Éste es un disco de medios tiempos, en los que el cuarteto son maestros, y muestra de ello son “Volver a esa paz” y “Cúrame, como siempre”, ambas con la carga emocional más intensa del álbum. La primera es un grito atormentado por el pasado y la culpa, que aúlla por encontrar el equilibrio perdido. La segunda rompe desde la primera escucha; también mira al pasado pero de forma muy diferente, una súplica desde la nostalgia traída al presente, un canto a lo que somos, a las raíces que nos sostienen, nos cuidan y de las que formamos parte.

“Los Grandes Ausentes”, la canción que cierra el disco, se mueve entre el desencanto por el tiempo perdido, imaginando futuros que no llegaron mientras se nos escapa el presente, y el aprendizaje que ello ha conllevado, una promesa de vivir el ahora y no volver jamás a ausentarnos de él.

Los mejores Second de toda su carrera han firmado un disco que, compositivamente y en la producción, roza la excelencia a todos los niveles, donde una vez más han sabido evolucionar sin perder su esencia, haciendo brillar ese talento innato e inmenso que tienen y que los ha convertido, desde hace ya mucho, en una de las bandas más importantes, sólidas e incuestionables de nuestro país.

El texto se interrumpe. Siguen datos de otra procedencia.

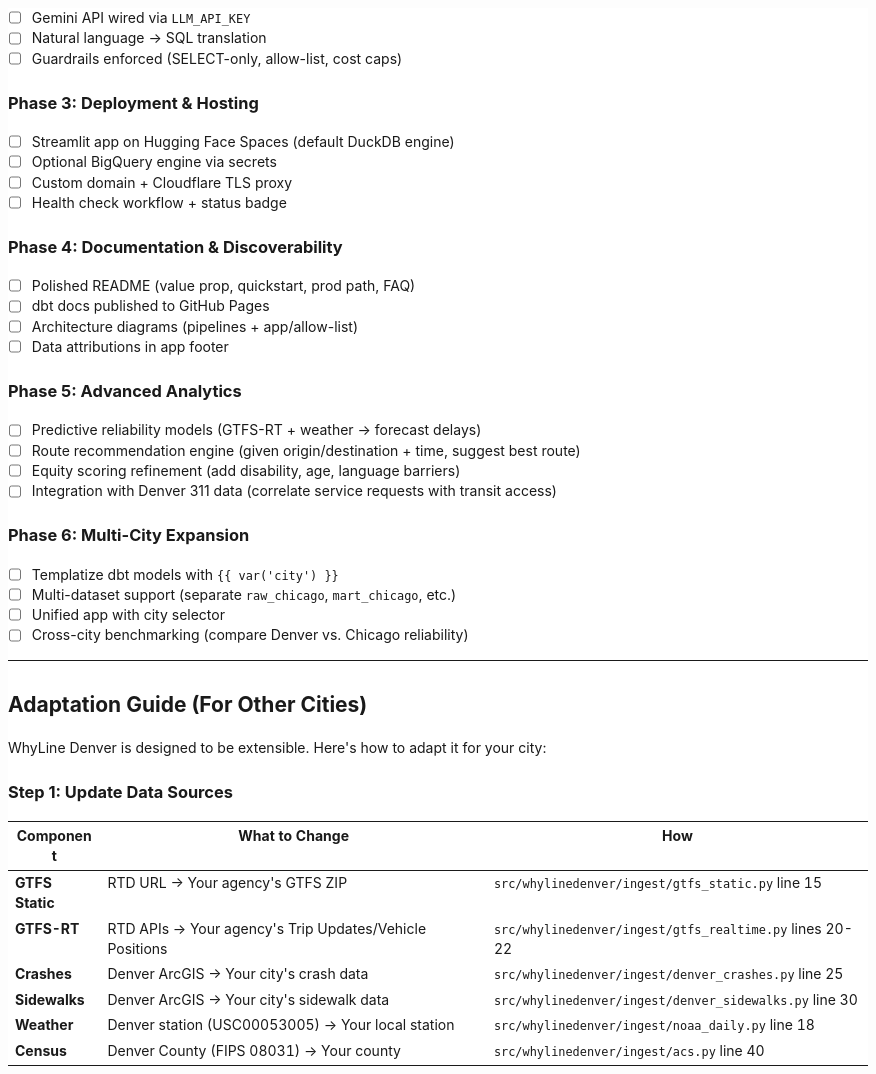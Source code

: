 - [ ] Gemini API wired via `LLM_API_KEY`
- [ ] Natural language → SQL translation
- [ ] Guardrails enforced (SELECT-only, allow-list, cost caps)

### Phase 3: Deployment & Hosting

- [ ] Streamlit app on Hugging Face Spaces (default DuckDB engine)
- [ ] Optional BigQuery engine via secrets
- [ ] Custom domain + Cloudflare TLS proxy
- [ ] Health check workflow + status badge

### Phase 4: Documentation & Discoverability

- [ ] Polished README (value prop, quickstart, prod path, FAQ)
- [ ] dbt docs published to GitHub Pages
- [ ] Architecture diagrams (pipelines + app/allow-list)
- [ ] Data attributions in app footer

### Phase 5: Advanced Analytics

- [ ] Predictive reliability models (GTFS-RT + weather → forecast delays)
- [ ] Route recommendation engine (given origin/destination + time, suggest best route)
- [ ] Equity scoring refinement (add disability, age, language barriers)
- [ ] Integration with Denver 311 data (correlate service requests with transit access)

### Phase 6: Multi-City Expansion

- [ ] Templatize dbt models with `{{ var('city') }}`
- [ ] Multi-dataset support (separate `raw_chicago`, `mart_chicago`, etc.)
- [ ] Unified app with city selector
- [ ] Cross-city benchmarking (compare Denver vs. Chicago reliability)

---

## Adaptation Guide (For Other Cities)

WhyLine Denver is designed to be extensible. Here's how to adapt it for your city:

### Step 1: Update Data Sources

| Component | What to Change | How |
|-----------|----------------|-----|
| **GTFS Static** | RTD URL → Your agency's GTFS ZIP | `src/whylinedenver/ingest/gtfs_static.py` line 15 |
| **GTFS-RT** | RTD APIs → Your agency's Trip Updates/Vehicle Positions | `src/whylinedenver/ingest/gtfs_realtime.py` lines 20-22 |
| **Crashes** | Denver ArcGIS → Your city's crash data | `src/whylinedenver/ingest/denver_crashes.py` line 25 |
| **Sidewalks** | Denver ArcGIS → Your city's sidewalk data | `src/whylinedenver/ingest/denver_sidewalks.py` line 30 |
| **Weather** | Denver station (USC00053005) → Your local station | `src/whylinedenver/ingest/noaa_daily.py` line 18 |
| **Census** | Denver County (FIPS 08031) → Your county | `src/whylinedenver/ingest/acs.py` line 40 |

La presentación de Flores Imposibles en salas comenzó el 21 de octubre en Granada y finaliza este sábado 11 de febrero en la Sala Apolo 1 de Barcelona, con todas las entradas agotadas, una constante en todas sus giras a lo largo de los años. En estos meses han visitado un buen puñado de ciudades, la última de ellas Madrid, el pasado 28 de enero, en el Teatro Circo Price donde grabaron el que será su último trabajo, un disco en directo y del que aun no se conocen los datos de su lanzamiento.